The Private Property Regulatory Fairness Act
Balancing Private and Public Rights
Initiative 164, the Private Property Regulatory Fairness Act, was passed by the Washington State Legislature on July 18, 1995. The Initiative was scheduled to become law, but a citizen petition raised more than double the signatures needed to place the Initiative on the November ballot. At the time, the voters, not the legislators and lobbyists, will determine the fate of the property rights referendum.
The intent of the Initiative is to provide property rights beyond the scope of what is currently allowed by the State and Federal constitutions. The most significant issue is the expansion of the current definition of takings. The question of how to deal with partial takings on less than 100% diminution of value or limitations on portions of property has yet to be defined by the Courts. However, this is precisely the issue that supporters of the Initiative attempt to control. It requires government to compensate property owners for any diminution in value or for only portions of property restricted because of a government regulation. The Initiative relies on invalidation of current regulations as part of the remedy for expanded protection of individual property rights. The only exception to these measures is for situations deemed a public nuisance.
A second provision in the Initiative requires that government provide an economic impact analysis of proposed regulations that would demonstrate how the regulation would affect private property. This element includes choosing the least burdensome option to solve the problem for which the regulation was written. Based on the Initiative's specific language, it could be construed that these procedures would have to be implemented prior to any governing entity regulating the simplest action.

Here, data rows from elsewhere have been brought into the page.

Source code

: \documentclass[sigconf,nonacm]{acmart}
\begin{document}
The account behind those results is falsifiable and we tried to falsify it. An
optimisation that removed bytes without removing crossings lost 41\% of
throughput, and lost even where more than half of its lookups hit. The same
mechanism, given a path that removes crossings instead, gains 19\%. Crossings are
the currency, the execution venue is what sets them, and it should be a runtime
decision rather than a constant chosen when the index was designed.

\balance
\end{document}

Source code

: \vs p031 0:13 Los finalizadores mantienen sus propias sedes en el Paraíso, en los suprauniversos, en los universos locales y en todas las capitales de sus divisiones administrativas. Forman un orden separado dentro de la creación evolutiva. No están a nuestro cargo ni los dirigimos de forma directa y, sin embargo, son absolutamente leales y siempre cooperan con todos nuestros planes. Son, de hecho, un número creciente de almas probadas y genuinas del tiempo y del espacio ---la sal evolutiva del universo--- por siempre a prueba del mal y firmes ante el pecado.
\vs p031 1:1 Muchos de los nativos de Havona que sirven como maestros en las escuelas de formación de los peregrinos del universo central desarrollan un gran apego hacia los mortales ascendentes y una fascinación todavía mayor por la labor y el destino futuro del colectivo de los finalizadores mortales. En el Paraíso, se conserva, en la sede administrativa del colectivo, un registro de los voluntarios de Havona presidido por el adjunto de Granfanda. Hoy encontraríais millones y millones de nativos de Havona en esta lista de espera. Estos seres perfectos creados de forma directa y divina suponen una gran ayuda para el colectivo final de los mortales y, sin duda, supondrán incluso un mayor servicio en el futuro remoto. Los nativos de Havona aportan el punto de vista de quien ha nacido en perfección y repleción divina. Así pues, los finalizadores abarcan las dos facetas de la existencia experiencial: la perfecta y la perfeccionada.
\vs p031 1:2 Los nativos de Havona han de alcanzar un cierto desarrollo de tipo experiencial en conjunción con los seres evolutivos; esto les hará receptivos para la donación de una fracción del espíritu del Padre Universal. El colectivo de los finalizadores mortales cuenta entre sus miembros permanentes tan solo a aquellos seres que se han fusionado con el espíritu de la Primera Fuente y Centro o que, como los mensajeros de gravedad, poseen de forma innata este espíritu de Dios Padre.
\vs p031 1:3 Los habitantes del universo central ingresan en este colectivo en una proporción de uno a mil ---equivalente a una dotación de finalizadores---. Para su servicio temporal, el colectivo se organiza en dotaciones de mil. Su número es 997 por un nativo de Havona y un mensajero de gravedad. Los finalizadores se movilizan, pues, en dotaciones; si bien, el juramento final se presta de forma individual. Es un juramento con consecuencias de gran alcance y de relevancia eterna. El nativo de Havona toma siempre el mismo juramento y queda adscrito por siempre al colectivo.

It is nearly impossible to determine the effect the Initiative would have on state and local government in Washington. The proponents say that as long as government regulates only for public nuisance, there will be no problem. Opponents of the Initiative believe that Initiative 164 is unnecessary because adequate protections are currently provided by the U.S. Constitution's Fifth Amendment. Opponents also believe that the Initiative will have onerous and damaging effects to government. What is certain is that the Initiative is ambiguous, poorly written, and fails to define important governing elements. Therefore, it will be up to the Courts to determine the Initiative's true meaning.
Legitimate land use issues are in need of redress, but Initiative 164 is not the answer. The purpose of this paper is to prove this point and to identify workable solutions for private property owners. This paper includes a survey of the historical context of takings jurisprudence, identification of implementation problems with Washington's major land use regulations, an analysis of the identifiable effects of Initiative 164, a review of an existing case study that shows the results of reduced land regulations, and suggestions for more productive and reasonable approaches.
The number of takings claims can be minimized by offering alternative methods of relief. Government should not be burdened with obligations such as compensating land owners or invalidating regulations. It is also unfair to burden the Courts with ill-conceived legislation that may take years to define.